Switching gears to the agency world, Adweek’s analysis of WPP’s latest results argues that the real story isn’t in revenue, but in margin. WPP’s net revenue is down 6.7% year-over-year, with its key media unit dropping 8.5%. Yet, management described this as “ahead of expectations”—a telling sign of just how low those expectations have become. The real concern is margin compression: WPP’s operating margin fell from 15% last year to 13% this year, a 200-basis-point drop more typical of a recession than a company in turnaround. The Elevate28 strategy promises $675 million in annual savings by 2028, but it comes at a cost—$540 million in cash, and suppressed staff bonuses that will need to be rebuilt. The decline is driven by a mix of reduced client scope, budget cuts, and, crucially, fee pressure that’s now structural, not cyclical. WPP is winning new business, but often at lower fees—resetting the price floor for future deals. Meanwhile, volume losses from major US and UK clients are mounting. The agency holding company model is under siege from all sides: Accenture owns the top of the funnel, in-housing is gutting the middle, and AI is eating away at production and media planning. WPP’s cost-saving measures are buying time, but the bigger challenge is finding a reason for clients to pay premium prices again. The market is watching, quarter by quarter, to see if they can pull it off.

Finally, let’s talk about Possible, the marketing and tech conference that’s quickly become a must-attend event. Digiday reports that after a successful 2026 edition in Miami Beach, Possible will expand to Europe, with a Lisbon event planned for October 2027. Co-founder Christian Muche and Hyve Group CEO Mark Shashoua are keeping details under wraps for now, but promise more news soon—and notably, it won’t be held in a traditional convention center.

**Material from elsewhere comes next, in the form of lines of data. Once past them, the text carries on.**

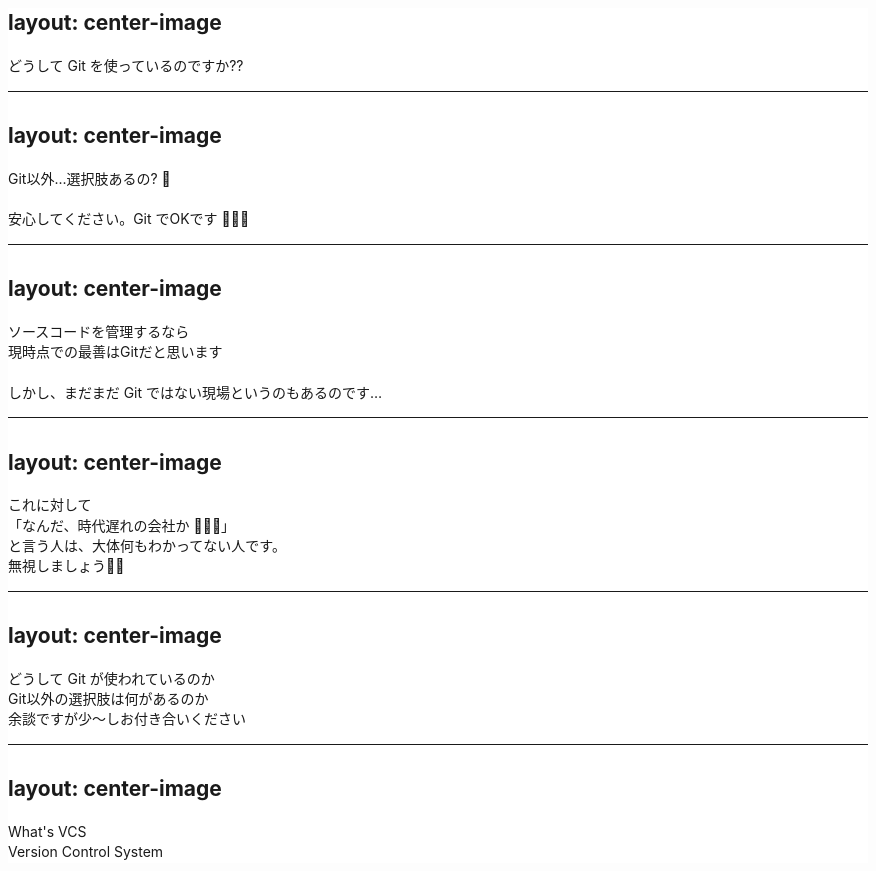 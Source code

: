 layout: center-image
---

<div class="text-5xl">どうして Git を使っているのですか??</div>


---
layout: center-image
---

<div class="text-5xl">Git以外...選択肢あるの? 🤔</div>

<br>

<v-click>
  <div class="text-4xl">安心してください。Git でOKです 💁🏻‍♂️</div>
</v-click>

---
layout: center-image
---

<div class="text-3xl leading-relaxed">
  ソースコードを管理するなら<br>
  現時点での最善はGitだと思います <br><br>
  しかし、まだまだ Git ではない現場というのもあるのです… 
</div>

---
layout: center-image
---

<div class="text-3xl leading-relaxed">
  これに対して<br>
  「なんだ、時代遅れの会社か 🤷🏼‍♂️」<br>
  と言う人は、大体何もわかってない人です。<br>
  無視しましょう🙆‍♂️
</div>

---
layout: center-image
---

<div class="text-3xl leading-relaxed">
  どうして Git が使われているのか <br>
  Git以外の選択肢は何があるのか <br>
  余談ですが少〜しお付き合いください
</div>

---
layout: center-image
---

<div class="text-5xl font-bold text-primary pb-4">What's VCS</div>

<div class="text-3xl"> Version Control System </div>
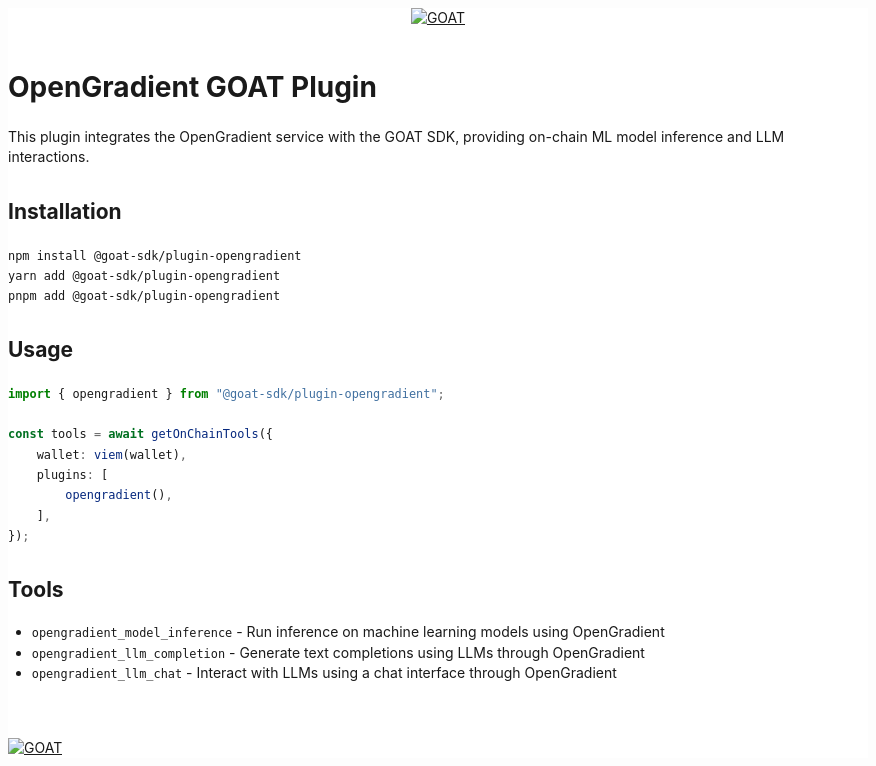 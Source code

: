 <div align="center">
<a href="https://github.com/goat-sdk/goat">
<img src="https://github.com/user-attachments/assets/5fc7f121-259c-492c-8bca-f15fe7eb830c" alt="GOAT" width="100px" height="auto" style="object-fit: contain;">
</a>
</div>

# OpenGradient GOAT Plugin

This plugin integrates the OpenGradient service with the GOAT SDK, providing on-chain ML model inference and LLM interactions.

## Installation
```bash
npm install @goat-sdk/plugin-opengradient
yarn add @goat-sdk/plugin-opengradient
pnpm add @goat-sdk/plugin-opengradient
```

## Usage
```typescript
import { opengradient } from "@goat-sdk/plugin-opengradient";

const tools = await getOnChainTools({
    wallet: viem(wallet),
    plugins: [
        opengradient(),
    ],
});
```

## Tools
* `opengradient_model_inference` - Run inference on machine learning models using OpenGradient
* `opengradient_llm_completion` - Generate text completions using LLMs through OpenGradient
* `opengradient_llm_chat` - Interact with LLMs using a chat interface through OpenGradient


<footer>
<br/>
<br/>
<div>
<a href="https://github.com/goat-sdk/goat">
  <img src="https://github.com/user-attachments/assets/59fa5ddc-9d47-4d41-a51a-64f6798f94bd" alt="GOAT" width="100%" height="auto" style="object-fit: contain; max-width: 800px;">
</a>
</div>
</footer>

The 2026 event drew 7,500 attendees and focused heavily on how AI is now part of the marketing and content infrastructure. Marketers from brands like GoGo Squeez, agencies like Kepler, and ad-tech firms like Clinch all shared insights on AI’s impact, from creative asset management to full-funnel marketing. But there’s a catch: while AI adoption is up, employee training lags behind. Structured meetings were a highlight, ensuring a good mix of marketers and vendors. The Possible team is betting that the Lisbon edition will further cement their conference as a global hub for marketing, tech, culture, and creativity.

That’s it for today’s Brief. From Ted Turner’s transformative legacy to Disney’s AI-powered future, the Vox Media chess game, WPP’s margin squeeze, and the global ambitions of Possible, it’s clear that change is the only constant in marketing and media. Stay curious, keep learning, and we’ll be back tomorrow with more stories that matter. Thanks for listening.